Zwracasz uwagę wielu klubów. Co możesz powiedzieć o zainteresowaniu Olympique Marsylia?
– Nie interesuję się tym. To kwestie mojego agenta. Jedyne co muszę robić to grać jak najlepiej, aby się rozwijać. Zachowuję spokój i obecnie myślę o Deportivo Alavés. Patrzę również w przyszły sezon z myślą o powrocie do Madrytu.
Ale to nie byle jaki klub. Powinien być Tobie bliski jako marsylczykowi.
– Tak, ale teraz jestem tutaj. Muszę być skoncentrowany i nie chcę, aby cokolwiek mnie rozpraszało.
Czy miałeś wątpliwości opuszczając Madryt na rzecz małego miasteczka i jak po czasie oceniasz ten ruch?
– Jestem szczęśliwy, bo trafiłem do ładnego miasta z wielkim klubem i świetnymi kibicami. Jestem zadowolony, gdyż rozgrywamy świetny sezon. Punkty, które mamy obecnie, pozwalają nam ze spokojem myśleć o awansie. Niewielu uważało, że beniaminka stać na awans do półfinału Copa del Rey.
Czy mecz z Atleti będzie najważniejszym w sezonie?
– Zgadza się. Podejdę do meczu z największym entuzjazmem. Zresztą moi koledzy również. Fakt, że nie mogłem zagrać na Vicente Calderón motywuje mnie jeszcze bardziej.
Załóżmy, że zdobędziesz bramkę przeciwko Atleti. Będziesz celebrował?
– Nie, nie, nigdy. Atleti jest moim zespołem. Jestem szczęśliwy w Vitorii, ale nie będę świętował bramki.
Czy masz stały kontakt z bratem?
– Tak, rozmawiamy codziennie, nie tylko o piłce. On udziela mi rad, a ja jemu. Właściwie nasze konwersacje dotyczą spraw osobistych, ale to nic szczególnego.
Zdarza Ci się działać gwałtownie i popełniać błędy tak jak w 47. minucie meczu z Deportivo w Pucharze Króla, kiedy otrzymałeś czerwoną kartkę, a Twój zespół musiał przez całą połowę grać w osłabieniu. Czy brat mówi Ci, co powinieneś poprawić?
– Tak, mówimy tym co dzieje się z nami i dzielimy opiniami, aby pomóc sobie nawzajem. Takie rzeczy jak z meczu z Depor są dyskutowane. Trzeba uczyć się na błędach i nie myśleć zbyt wiele o przeszłości. Należy patrzeć w przyszłość.

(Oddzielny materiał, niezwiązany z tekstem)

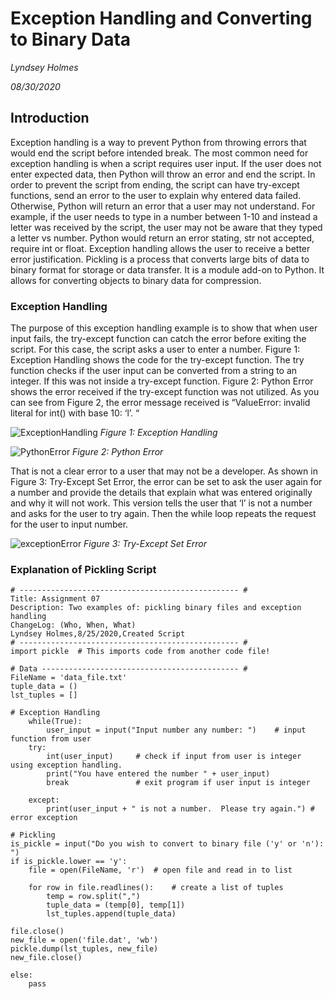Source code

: # Exception Handling and Converting to Binary Data
*Lyndsey Holmes*

*08/30/2020*

## Introduction
Exception handling is a way to prevent Python from throwing errors that would end the script before intended break.  The most common need for exception handling is when a script requires user input.  If the user does not enter expected data, then Python will throw an error and end the script.  In order to prevent the script from ending, the script can have try-except functions, send an error to the user to explain why entered data failed.  Otherwise, Python will return an error that a user may not understand.  For example, if the user needs to type in a number between 1-10 and instead a letter was received by the script, the user may not be aware that they typed a letter vs number.  Python would return an error stating, str not accepted, require int or float.  Exception handling allows the user to receive a better error justification.
Pickling is a process that converts large bits of data to binary format for storage or data transfer.  It is a module add-on to Python.  It allows for converting objects to binary data for compression.

### Exception Handling
The purpose of this exception handling example is to show that when user input fails, the try-except function can catch the error before exiting the script.  For this case, the script asks a user to enter a number.  Figure 1: Exception Handling shows the code for the try-except function.  The try function checks if the user input can be converted from a string to an integer.  If this was not inside a try-except function.  Figure 2: Python Error shows the error received if the try-except function was not utilized.  As you can see from Figure 2, the error message received is “ValueError: invalid literal for int() with base 10: ‘l’. “

![ExceptionHandling](https://user-images.githubusercontent.com/59658526/91678111-7b067b00-eaf9-11ea-8511-e95b466e29b2.png)
*Figure 1: Exception Handling*

![PythonError](https://user-images.githubusercontent.com/59658526/91678139-95405900-eaf9-11ea-97d3-540133643b5c.png)
*Figure 2: Python Error*

That is not a clear error to a user that may not be a developer.  As shown in Figure 3: Try-Except Set Error, the error can be set to ask the user again for a number and provide the details that explain what was entered originally and why it will not work.   This version tells the user that ‘l’ is not a number and asks for the user to try again.  Then the while loop repeats the request for the user to input number. 

![exceptionError](https://user-images.githubusercontent.com/59658526/91678174-af7a3700-eaf9-11ea-92de-4e57532ab3e9.png)
*Figure 3: Try-Except Set Error*

### Explanation of Pickling Script


    # ------------------------------------------------- #
    Title: Assignment 07
    Description: Two examples of: pickling binary files and exception handling
    ChangeLog: (Who, When, What)
    Lyndsey Holmes,8/25/2020,Created Script
    # ------------------------------------------------- #
    import pickle  # This imports code from another code file!
    
    # Data -------------------------------------------- #
    FileName = 'data_file.txt'
    tuple_data = ()
    lst_tuples = []
    
    # Exception Handling
        while(True):
            user_input = input("Input number any number: ")    # input function from user 
        try:
            int(user_input)     # check if input from user is integer using exception handling.  
            print("You have entered the number " + user_input)
            break               # exit program if user input is integer 
       
        except:
            print(user_input + " is not a number.  Please try again.") # error exception
            
    # Pickling
    is_pickle = input("Do you wish to convert to binary file ('y' or 'n'): ")
    if is_pickle.lower == 'y':
        file = open(FileName, 'r')  # open file and read in to list
        
        for row in file.readlines():    # create a list of tuples
            temp = row.split(",")
            tuple_data = (temp[0], temp[1])
            lst_tuples.append(tuple_data)

    file.close()
    new_file = open('file.dat', 'wb')
    pickle.dump(lst_tuples, new_file)
    new_file.close()  
    
    else:
        pass 
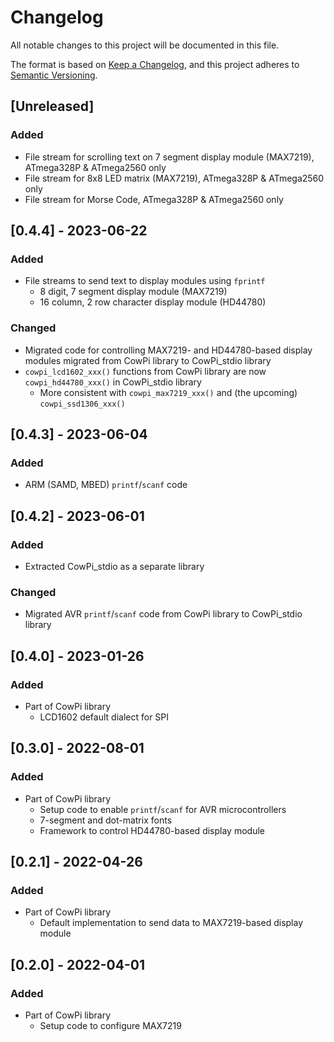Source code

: # Changelog

All notable changes to this project will be documented in this file.

The format is based on [Keep a Changelog](https://keepachangelog.com/en/1.0.0/),
and this project adheres to
[Semantic Versioning](https://semver.org/spec/v2.0.0.html).

<!--

## [major.minor.patch] - yyyy-mm-dd

-->

<!--
- `Added` for new features.
- `Changed` for changes in existing functionality.
- `Deprecated` for soon-to-be removed features.
- `Removed` for now removed features.
- `Fixed` for any bug fixes.
- `Security` in case of vulnerabilities.
-->

<!--
## [TODO]
- Update keywords.txt
- Add conformity for PlatformIO: `include/`, `library.json`
- Code for controlling SSD1306-based display modules
- File stream for OLED matrix (SSD1306)
- File stream for arbitrary Arduino Stream
- File stream for arbitrary UART
- Fix printf on Nano 33 BLE
- Fix hardware I2C on simulator (works fine on actual hardware)
- Code for chained MAX7219 modules
- Stderr to morse code
- tweak configuration code
- port to Raspberry Pi Pico SDK framework
- Buffer timer for RP2040, ATmega4809, SAMD21, nRF52840
- Rename stdio setup
-->

## [Unreleased]

### Added

- File stream for scrolling text on 7 segment display module (MAX7219), ATmega328P & ATmega2560 only
- File stream for 8x8 LED matrix (MAX7219), ATmega328P & ATmega2560 only
- File stream for Morse Code, ATmega328P & ATmega2560 only

## [0.4.4] - 2023-06-22

### Added

- File streams to send text to display modules using `fprintf`
  - 8 digit, 7 segment display module (MAX7219)
  - 16 column, 2 row character display module (HD44780)

### Changed

- Migrated code for controlling MAX7219- and HD44780-based display modules migrated from CowPi library to CowPi_stdio library
- `cowpi_lcd1602_xxx()` functions from CowPi library are now `cowpi_hd44780_xxx()` in CowPi_stdio library
  - More consistent with `cowpi_max7219_xxx()` and (the upcoming) `cowpi_ssd1306_xxx()`

## [0.4.3] - 2023-06-04

### Added

- ARM (SAMD, MBED) `printf`/`scanf` code

## [0.4.2] - 2023-06-01

### Added

- Extracted CowPi_stdio as a separate library

### Changed

- Migrated AVR `printf`/`scanf` code from CowPi library to CowPi_stdio library

## [0.4.0] - 2023-01-26

### Added

- Part of CowPi library
    - LCD1602 default dialect for SPI

## [0.3.0] - 2022-08-01

### Added

- Part of CowPi library
    - Setup code to enable `printf`/`scanf` for AVR microcontrollers
    - 7-segment and dot-matrix fonts
    - Framework to control HD44780-based display module

## [0.2.1] - 2022-04-26

### Added

- Part of CowPi library
    - Default implementation to send data to MAX7219-based display module

## [0.2.0] - 2022-04-01

### Added

- Part of CowPi library
    - Setup code to configure MAX7219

Rozmawiasz z innymi graczami Rojiblancos?
– Tak. Od czasu do czasu rozmawiam z innymi, gdyż mam tam dobrych przyjaciół i bardzo się z tego cieszę.
Czy dyrekcja sportowa Atleti kontaktuje się z Tobą?
– Zdarzają się telefony i często słyszę, że są zadowoleni z mojej gry podczas pierwszego sezonu w Primera División. Nie zapominaj, że w ubiegłym roku grałem z młodzieżowcami. Prawda jest taka, że są bardzo zadowoleni.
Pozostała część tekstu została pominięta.